Then Chandra came in and checked me out for the second time. This time the library did not have to screen Adah. Chandra herself paid the deposit. In cash.

When we were out of the library I said, “It’s great to see you again.”

She nodded, no smile and no words.

“You seem to be serious as all hell.”

She nodded again and took a deep breath. “We need you. The rest of them might not agree with me, but if they don’t they’re wrong.”

I thought that one over and said, “Let’s start here. You’re in the money. Where did you get it?”

“From my father’s stash.”

“Dr. Fevre’s?”

Chandra nodded, her lips clamped shut.

“He gave it to you?”

“It would take me a long time to explain, Mr. Smithe, and that part’s not important.” Her eyes were bright with tears, and she was starting to sniffle.

I said, “I’m not going to cross-examine you, Chandra. When you’re ready to tell me why you want me, and whatever else matters—”

“I hardly knew him!” It was blurted out. “He was my father and I maybe talked to him a couple of times, but he—he…”

“He was your father. Are we talking about Dr. Fevre?”

She nodded miserably.

I said, “Now something bad’s happened. We don’t have to talk about it now.”

“I want to! I have to!”

“And I want to get back to the Spice Grove Public Library,” I said. “Sometimes we just have to wait.”
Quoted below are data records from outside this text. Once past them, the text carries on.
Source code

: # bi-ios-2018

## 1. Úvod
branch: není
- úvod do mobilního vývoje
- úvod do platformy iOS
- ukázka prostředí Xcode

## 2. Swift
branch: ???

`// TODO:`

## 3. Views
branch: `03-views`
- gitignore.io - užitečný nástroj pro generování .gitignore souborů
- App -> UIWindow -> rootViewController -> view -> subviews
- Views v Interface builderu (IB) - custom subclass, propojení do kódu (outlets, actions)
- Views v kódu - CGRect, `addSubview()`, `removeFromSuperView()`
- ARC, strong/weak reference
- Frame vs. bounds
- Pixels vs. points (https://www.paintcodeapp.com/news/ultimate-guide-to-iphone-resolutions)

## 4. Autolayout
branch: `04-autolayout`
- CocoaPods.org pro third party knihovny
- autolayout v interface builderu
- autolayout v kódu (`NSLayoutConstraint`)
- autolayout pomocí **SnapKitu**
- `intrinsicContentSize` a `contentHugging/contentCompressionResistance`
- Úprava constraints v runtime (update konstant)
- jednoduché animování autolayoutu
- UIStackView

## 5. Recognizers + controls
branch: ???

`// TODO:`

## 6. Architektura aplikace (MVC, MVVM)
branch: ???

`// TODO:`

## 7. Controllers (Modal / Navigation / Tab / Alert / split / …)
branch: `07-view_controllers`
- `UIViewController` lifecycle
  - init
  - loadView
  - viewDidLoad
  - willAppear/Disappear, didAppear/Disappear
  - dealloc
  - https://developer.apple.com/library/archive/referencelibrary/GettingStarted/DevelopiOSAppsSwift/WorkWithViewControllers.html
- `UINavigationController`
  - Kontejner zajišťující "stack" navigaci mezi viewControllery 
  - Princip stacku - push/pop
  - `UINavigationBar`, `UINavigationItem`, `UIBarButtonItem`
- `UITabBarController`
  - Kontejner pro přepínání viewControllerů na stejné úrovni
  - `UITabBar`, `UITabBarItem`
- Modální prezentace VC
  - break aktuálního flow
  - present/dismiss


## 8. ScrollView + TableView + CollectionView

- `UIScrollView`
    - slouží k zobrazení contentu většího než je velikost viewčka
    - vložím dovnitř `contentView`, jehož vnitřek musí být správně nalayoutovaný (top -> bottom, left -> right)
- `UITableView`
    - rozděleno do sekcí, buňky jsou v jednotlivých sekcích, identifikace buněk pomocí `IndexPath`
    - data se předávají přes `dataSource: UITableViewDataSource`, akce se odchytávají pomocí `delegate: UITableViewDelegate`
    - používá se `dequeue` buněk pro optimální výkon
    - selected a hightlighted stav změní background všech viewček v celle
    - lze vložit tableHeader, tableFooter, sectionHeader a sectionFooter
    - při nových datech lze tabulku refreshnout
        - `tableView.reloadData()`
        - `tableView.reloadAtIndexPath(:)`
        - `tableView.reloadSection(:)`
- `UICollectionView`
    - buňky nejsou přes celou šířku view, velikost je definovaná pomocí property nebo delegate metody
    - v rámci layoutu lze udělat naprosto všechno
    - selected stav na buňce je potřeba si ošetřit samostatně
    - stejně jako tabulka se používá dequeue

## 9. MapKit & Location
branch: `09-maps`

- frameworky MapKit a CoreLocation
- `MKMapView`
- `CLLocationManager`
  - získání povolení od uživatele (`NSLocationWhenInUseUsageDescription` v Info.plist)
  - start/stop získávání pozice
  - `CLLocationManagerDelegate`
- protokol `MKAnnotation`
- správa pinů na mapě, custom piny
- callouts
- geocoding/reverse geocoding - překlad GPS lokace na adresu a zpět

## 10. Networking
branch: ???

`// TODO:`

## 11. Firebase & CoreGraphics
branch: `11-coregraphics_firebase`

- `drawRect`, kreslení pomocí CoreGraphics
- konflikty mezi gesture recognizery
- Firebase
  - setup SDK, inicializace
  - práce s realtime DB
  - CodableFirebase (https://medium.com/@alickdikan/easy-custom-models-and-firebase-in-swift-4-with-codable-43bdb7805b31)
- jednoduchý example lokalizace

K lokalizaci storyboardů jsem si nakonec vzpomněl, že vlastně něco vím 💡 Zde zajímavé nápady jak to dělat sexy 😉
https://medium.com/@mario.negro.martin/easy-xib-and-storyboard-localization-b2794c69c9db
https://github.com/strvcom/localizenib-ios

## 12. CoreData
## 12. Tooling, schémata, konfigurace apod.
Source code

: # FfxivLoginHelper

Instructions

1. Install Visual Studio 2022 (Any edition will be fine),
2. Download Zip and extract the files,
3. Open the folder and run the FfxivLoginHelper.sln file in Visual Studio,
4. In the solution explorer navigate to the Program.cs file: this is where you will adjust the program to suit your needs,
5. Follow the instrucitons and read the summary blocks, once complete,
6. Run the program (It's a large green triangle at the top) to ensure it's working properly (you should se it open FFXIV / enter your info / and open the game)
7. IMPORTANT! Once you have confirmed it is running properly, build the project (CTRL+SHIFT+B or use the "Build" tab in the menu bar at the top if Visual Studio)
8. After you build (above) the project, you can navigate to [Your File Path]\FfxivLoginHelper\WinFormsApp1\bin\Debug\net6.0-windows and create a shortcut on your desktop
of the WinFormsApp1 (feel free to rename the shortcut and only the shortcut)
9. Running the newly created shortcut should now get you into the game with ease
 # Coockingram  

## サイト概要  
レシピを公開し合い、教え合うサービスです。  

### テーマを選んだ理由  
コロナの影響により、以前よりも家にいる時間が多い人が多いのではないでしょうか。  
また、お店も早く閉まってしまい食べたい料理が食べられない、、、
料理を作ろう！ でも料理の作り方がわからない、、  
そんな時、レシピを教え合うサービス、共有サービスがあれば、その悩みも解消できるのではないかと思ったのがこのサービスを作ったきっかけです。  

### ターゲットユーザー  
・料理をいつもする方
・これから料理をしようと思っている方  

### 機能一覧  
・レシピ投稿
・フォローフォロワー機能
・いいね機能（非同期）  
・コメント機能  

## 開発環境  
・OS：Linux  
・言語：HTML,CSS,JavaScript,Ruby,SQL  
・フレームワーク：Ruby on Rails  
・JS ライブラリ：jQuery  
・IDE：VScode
We had left the Polly’s Cove Library by then and were on our way up the hill, headed toward Adah’s high white house with the widow’s walk. It was colder now than it had been when we were threading our way through the floating ice on that fishing boat, and there had been a northwest wind that would freeze your marrow. Now Chandra had a red wool coat that made her look grown-up, and a red wool cap with a big tassel to remind you that she was just a kid. I had one of those see-through dust jackets the libraries give us if we are checked out in winter and have enough sense to ask for one. There is no warmth to them (and no batteries, you bet) but at least they stop the wind and keep our clothes clean. I still wanted a cap; that winter it seemed to me that I had been wanting a cap all my life. Climbing the hill to Adah’s should have warmed me up, at least a little. Possibly it did; if so I didn’t notice it.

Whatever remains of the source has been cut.